London car thefts
Over 60 cars were stolen a day across London between 2010 and 2014Getty

Over 60 vehicles a day were stolen across London in five years, with Redbridge the borough where motorists were most likely to have their car pinched. Figures obtained by IBTimes UK show there were 118,567 vehicle thefts across the capital between 2010 and 2014.

During that period there were 6,294 vehicle thefts in Redbridge – five a day – 35 more than Newham. Overall, offences were down 17% since 2010 when there were 26,296 vehicles stolen. In 2014 there were 21,809.

There were 500 fewer thefts in Redbridge in 2014 (1,031) than in 2010 (1,550), but that figure is disproportionate compared to the area's crime rate of 70 offences per 1,000 residents. The data, which was obtained under the Freedom of Information Act, showed cars were safest in Kingston-Upon-Thames, in south-west London, and Harrow in north-west London, which recorded 765 and 1,390 car thefts in five years. Southwark had the third worst number of thefts (5,019).

Eight of the 32 London boroughs, including affluent Richmond-Upon-Thames and Kensington & Chelsea, bucked the overall trend and saw an increase in car thefts. The others were: Camden, Hammersmith & Fulham, Islington, Tower Hamlets, Wandsworth and Westminster. Camden saw the biggest increase in car thefts, up almost 20% to 804.

London car thefts
IBTimes UK Luis Ouriach

Police have blamed gangs operating in Redbridge, which encompasses the Ilford and Woodford districts, for thefts in the area and believe they use "keyless" techniques including scrambling electronic ignition systems and simply towing vehicles away. Luxury cars most likely to be targeted are BMWs and Range Rovers. Neither the Met Police's East Proactive Team nor Redbridge council had commented on the figures as this article was published.

What is keyless theft?

Keyless vehicle theft involves vehicles being stolen without use of the owner's key. Thieves tow the vehicle away, hot-wiring it, tamper with its electronics.

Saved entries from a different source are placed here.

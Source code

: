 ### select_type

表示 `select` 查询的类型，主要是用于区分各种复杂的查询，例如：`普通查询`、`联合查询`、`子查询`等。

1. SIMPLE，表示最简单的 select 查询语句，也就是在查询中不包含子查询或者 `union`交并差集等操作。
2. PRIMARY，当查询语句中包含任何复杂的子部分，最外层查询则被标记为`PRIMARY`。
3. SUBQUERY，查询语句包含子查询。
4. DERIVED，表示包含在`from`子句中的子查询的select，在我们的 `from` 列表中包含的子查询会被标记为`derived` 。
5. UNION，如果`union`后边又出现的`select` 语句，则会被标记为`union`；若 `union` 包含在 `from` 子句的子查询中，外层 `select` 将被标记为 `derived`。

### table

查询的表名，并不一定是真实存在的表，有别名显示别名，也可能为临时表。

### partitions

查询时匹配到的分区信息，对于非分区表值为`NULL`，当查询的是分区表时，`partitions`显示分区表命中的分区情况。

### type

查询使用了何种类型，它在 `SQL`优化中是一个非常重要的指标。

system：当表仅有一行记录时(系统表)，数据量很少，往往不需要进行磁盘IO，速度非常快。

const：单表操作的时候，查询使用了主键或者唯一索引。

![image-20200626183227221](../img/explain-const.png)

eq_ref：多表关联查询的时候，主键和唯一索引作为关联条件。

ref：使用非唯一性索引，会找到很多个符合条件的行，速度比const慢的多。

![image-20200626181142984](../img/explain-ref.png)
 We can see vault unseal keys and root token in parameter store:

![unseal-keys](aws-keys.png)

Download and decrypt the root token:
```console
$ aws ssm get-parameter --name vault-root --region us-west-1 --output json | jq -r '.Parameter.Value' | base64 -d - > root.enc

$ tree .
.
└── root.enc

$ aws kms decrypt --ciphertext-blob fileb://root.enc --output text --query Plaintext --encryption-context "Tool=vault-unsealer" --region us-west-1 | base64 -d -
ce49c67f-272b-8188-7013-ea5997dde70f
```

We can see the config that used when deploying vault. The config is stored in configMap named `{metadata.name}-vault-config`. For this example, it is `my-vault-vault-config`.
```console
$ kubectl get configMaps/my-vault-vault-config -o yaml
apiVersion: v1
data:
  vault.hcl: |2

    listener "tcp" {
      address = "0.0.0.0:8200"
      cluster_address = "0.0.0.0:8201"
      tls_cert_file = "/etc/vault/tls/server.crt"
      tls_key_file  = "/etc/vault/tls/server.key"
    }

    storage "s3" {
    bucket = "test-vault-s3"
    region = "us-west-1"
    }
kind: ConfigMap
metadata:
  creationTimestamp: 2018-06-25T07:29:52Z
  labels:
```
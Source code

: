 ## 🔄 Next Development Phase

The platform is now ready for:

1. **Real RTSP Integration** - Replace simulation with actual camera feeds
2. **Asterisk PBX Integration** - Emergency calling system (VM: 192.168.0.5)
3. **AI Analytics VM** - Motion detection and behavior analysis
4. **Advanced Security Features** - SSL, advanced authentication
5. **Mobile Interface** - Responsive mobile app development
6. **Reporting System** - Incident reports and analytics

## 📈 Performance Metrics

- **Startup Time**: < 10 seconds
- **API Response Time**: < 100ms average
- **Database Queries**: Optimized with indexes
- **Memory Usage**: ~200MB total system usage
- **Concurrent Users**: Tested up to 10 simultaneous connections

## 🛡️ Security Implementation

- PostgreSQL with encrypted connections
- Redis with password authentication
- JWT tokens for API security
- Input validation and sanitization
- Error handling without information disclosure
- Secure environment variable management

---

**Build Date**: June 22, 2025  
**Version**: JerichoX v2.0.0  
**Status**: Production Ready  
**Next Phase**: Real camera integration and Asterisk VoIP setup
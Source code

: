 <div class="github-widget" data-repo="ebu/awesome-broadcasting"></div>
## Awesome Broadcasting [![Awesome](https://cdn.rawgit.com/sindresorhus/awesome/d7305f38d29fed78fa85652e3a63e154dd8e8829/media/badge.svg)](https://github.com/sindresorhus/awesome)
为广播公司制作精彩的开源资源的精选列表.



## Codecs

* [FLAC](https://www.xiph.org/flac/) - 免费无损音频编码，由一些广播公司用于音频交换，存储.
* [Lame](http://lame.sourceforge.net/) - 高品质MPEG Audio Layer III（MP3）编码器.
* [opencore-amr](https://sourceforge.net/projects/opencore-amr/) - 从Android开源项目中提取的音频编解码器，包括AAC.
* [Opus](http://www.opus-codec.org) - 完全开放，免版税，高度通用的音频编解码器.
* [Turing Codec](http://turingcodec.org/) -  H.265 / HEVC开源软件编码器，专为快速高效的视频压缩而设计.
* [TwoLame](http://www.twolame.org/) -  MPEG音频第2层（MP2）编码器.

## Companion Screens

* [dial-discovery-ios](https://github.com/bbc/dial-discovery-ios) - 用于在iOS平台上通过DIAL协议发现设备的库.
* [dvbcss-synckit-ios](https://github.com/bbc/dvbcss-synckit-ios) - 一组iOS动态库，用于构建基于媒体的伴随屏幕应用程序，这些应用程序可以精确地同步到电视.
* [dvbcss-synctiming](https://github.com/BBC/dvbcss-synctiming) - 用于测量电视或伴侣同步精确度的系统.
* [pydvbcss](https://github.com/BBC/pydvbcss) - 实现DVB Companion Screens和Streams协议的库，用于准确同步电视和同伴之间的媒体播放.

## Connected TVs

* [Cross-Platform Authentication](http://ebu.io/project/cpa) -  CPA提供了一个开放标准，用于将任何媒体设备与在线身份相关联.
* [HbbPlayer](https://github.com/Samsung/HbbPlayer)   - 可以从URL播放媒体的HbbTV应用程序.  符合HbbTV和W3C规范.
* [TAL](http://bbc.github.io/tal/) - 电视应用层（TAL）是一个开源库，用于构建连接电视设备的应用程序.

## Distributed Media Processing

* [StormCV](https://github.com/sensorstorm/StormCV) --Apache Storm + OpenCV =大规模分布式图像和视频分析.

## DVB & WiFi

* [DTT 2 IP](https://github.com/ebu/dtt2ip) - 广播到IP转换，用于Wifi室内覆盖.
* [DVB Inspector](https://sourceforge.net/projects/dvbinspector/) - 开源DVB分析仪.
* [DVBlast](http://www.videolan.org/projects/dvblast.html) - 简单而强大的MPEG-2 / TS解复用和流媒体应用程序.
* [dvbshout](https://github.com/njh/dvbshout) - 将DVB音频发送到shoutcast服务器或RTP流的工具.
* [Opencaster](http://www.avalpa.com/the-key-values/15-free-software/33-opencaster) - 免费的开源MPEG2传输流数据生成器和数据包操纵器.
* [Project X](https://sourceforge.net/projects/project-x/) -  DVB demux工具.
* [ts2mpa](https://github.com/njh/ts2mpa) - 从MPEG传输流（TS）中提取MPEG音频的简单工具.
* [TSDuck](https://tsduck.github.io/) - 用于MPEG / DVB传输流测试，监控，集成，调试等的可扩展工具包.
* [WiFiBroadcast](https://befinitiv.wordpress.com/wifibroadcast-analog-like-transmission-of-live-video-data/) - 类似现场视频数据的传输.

They break into the vehicles a number of ways, from using a device to block the radio signals when a victim uses their electronic key to lock the vehicle, to the less discreet way of smashing the driver's side window.

Once inside the vehicle, they plug a device into the on-board diagnostic port (OBD) which allows them to download the vehicle's electronic information onto a blank key. This key is then compatible with the car, allowing them to drive the vehicle away. This process can take just seconds.